:: Exercise aim ::
Output only the stretch of the listing that starts at the line containing "Pode conferir toda" and ends at the line containing "- [Licença dos", reproduced exactly with both ends.

=== Begin Enclosure ===

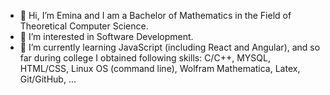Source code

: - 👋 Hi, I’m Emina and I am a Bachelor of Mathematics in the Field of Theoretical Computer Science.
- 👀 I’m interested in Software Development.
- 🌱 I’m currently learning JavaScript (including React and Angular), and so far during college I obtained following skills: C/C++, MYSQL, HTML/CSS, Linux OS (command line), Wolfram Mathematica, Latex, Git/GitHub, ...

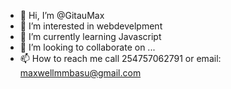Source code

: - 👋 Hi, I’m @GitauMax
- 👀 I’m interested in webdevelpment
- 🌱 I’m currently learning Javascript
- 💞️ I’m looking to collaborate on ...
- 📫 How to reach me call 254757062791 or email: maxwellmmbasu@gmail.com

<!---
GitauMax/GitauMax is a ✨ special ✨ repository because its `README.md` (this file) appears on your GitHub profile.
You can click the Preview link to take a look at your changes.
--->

=== End Enclosure ===
=== Begin Enclosure ===

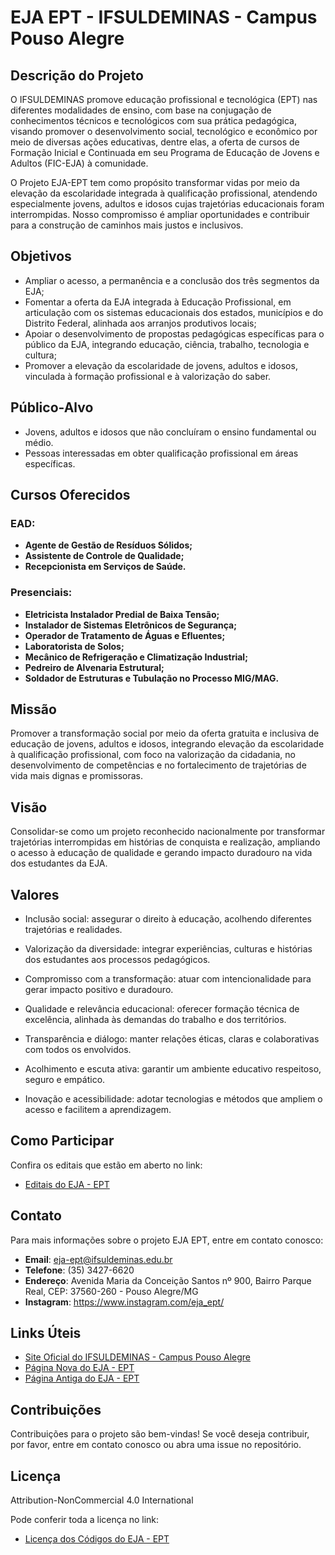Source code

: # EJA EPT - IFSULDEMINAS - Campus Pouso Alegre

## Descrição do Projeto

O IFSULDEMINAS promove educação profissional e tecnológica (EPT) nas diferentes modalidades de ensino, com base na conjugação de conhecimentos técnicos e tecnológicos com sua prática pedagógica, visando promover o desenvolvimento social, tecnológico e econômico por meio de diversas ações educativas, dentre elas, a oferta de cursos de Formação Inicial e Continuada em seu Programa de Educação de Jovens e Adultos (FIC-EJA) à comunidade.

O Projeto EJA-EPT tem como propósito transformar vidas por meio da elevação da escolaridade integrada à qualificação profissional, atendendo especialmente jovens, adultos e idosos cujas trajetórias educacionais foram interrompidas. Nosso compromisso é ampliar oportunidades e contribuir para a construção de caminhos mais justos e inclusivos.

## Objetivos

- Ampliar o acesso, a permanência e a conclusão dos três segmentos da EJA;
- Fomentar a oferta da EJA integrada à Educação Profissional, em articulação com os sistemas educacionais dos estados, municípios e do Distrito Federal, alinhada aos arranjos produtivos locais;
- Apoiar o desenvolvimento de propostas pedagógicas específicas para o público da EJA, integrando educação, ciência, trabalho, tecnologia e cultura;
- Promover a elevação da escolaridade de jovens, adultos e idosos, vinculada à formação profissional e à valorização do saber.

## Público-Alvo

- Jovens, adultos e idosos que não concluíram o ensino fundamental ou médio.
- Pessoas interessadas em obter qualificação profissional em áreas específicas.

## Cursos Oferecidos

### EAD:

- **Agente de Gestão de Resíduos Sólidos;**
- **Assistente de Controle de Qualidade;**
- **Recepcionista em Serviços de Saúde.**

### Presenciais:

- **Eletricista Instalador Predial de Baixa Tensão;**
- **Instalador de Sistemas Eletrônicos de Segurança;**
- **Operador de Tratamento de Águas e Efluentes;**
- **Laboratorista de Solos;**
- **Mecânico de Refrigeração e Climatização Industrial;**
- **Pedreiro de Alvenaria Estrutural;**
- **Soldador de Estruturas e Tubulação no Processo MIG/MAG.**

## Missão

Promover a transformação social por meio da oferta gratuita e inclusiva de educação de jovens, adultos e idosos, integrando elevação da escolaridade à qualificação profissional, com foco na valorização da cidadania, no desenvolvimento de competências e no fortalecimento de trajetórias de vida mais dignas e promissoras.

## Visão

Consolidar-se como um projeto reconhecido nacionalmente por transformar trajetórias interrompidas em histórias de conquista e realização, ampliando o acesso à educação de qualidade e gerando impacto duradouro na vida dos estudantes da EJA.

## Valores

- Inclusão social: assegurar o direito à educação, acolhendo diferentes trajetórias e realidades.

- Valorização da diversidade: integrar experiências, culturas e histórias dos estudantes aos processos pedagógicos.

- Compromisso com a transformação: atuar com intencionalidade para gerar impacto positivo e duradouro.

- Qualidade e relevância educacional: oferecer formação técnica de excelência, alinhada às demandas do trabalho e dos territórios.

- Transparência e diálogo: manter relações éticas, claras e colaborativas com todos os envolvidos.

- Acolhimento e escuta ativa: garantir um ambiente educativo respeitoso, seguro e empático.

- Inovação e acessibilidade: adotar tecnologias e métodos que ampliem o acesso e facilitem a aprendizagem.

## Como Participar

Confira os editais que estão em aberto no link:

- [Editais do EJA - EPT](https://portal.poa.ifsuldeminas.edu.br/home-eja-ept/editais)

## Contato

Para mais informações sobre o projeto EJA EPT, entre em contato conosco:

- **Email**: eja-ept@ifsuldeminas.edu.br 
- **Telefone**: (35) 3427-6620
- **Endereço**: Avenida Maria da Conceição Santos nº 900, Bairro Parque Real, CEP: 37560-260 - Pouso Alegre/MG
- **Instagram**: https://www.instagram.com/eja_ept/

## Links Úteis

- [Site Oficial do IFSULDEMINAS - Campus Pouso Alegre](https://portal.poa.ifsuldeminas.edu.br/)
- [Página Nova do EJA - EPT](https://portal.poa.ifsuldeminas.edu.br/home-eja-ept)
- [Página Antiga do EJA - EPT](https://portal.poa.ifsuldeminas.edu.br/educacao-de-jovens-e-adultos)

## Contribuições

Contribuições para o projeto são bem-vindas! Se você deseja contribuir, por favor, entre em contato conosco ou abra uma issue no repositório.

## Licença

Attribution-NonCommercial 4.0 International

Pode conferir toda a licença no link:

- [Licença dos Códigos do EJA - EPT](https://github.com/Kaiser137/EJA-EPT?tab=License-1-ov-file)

=== End Enclosure ===

:: Written reply ::
Pode conferir toda a licença no link:

- [Licença dos Códigos do EJA - EPT](https://github.com/Kaiser137/EJA-EPT?tab=License-1-ov-file)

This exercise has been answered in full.